Dataset records:
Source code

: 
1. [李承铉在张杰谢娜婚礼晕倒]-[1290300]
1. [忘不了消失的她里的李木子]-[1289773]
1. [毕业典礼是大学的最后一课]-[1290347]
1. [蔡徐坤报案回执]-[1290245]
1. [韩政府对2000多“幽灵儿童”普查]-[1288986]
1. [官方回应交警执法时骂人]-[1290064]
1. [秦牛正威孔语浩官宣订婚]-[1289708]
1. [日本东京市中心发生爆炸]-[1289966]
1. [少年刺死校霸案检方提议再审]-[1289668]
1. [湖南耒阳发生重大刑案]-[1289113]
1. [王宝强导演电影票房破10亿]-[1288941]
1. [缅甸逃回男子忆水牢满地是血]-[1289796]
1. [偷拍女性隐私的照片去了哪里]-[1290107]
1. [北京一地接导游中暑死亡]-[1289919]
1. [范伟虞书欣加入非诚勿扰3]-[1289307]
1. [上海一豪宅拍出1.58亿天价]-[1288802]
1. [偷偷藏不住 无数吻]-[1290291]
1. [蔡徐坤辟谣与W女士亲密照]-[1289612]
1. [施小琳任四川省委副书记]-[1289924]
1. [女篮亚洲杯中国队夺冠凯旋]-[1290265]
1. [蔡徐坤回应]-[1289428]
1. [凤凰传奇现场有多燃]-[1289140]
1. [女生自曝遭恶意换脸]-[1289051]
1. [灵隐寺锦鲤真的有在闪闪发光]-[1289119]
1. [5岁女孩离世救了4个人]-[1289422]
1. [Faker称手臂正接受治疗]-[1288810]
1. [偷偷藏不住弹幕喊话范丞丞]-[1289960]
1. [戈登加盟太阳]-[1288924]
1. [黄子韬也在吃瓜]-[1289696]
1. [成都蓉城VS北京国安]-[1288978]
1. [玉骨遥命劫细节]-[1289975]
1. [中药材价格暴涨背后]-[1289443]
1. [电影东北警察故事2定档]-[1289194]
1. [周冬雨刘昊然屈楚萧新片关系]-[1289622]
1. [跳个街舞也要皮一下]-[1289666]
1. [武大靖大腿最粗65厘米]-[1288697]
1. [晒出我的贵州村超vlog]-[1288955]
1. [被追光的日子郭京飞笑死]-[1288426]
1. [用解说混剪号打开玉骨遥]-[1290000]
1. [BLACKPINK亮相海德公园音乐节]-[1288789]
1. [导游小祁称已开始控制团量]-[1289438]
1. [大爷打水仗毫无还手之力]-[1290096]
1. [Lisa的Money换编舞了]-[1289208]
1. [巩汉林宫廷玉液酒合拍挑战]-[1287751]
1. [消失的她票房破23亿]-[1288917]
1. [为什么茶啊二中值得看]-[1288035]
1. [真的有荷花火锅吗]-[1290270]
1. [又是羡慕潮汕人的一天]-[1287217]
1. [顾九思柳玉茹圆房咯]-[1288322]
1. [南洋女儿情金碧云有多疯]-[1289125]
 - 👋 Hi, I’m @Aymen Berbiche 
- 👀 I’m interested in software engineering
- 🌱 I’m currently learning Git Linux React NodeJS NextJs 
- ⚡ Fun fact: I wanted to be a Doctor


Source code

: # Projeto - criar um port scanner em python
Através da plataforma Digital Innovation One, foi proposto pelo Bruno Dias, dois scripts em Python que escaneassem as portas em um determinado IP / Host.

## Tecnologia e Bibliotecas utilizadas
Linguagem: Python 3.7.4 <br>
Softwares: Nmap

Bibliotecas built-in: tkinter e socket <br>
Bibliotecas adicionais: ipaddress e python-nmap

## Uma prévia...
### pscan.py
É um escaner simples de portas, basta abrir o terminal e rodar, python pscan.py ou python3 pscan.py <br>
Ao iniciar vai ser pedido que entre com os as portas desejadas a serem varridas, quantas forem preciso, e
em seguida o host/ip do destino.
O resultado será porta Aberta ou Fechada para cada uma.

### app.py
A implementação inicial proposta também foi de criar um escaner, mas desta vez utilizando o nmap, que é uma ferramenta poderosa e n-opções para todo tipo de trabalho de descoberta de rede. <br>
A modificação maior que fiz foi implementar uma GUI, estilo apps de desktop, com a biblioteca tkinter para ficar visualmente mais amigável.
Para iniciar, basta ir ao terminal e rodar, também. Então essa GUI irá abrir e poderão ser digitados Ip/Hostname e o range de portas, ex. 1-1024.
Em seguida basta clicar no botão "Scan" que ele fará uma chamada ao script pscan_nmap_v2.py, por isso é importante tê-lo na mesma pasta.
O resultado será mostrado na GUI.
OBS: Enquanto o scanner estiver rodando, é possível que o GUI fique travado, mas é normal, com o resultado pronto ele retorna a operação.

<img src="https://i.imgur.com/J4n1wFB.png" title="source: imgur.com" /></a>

How to complete this task:
Of the lines above, extract only those from the line with "1. [导游小祁称已开始控制团量]-[1289438]" to the line with "scanner em python", both included, exactly as written.

Response area:
1. [导游小祁称已开始控制团量]-[1289438]
1. [大爷打水仗毫无还手之力]-[1290096]
1. [Lisa的Money换编舞了]-[1289208]
1. [巩汉林宫廷玉液酒合拍挑战]-[1287751]
1. [消失的她票房破23亿]-[1288917]
1. [为什么茶啊二中值得看]-[1288035]
1. [真的有荷花火锅吗]-[1290270]
1. [又是羡慕潮汕人的一天]-[1287217]
1. [顾九思柳玉茹圆房咯]-[1288322]
1. [南洋女儿情金碧云有多疯]-[1289125]
 - 👋 Hi, I’m @Aymen Berbiche 
- 👀 I’m interested in software engineering
- 🌱 I’m currently learning Git Linux React NodeJS NextJs 
- ⚡ Fun fact: I wanted to be a Doctor


Source code

: # Projeto - criar um port scanner em python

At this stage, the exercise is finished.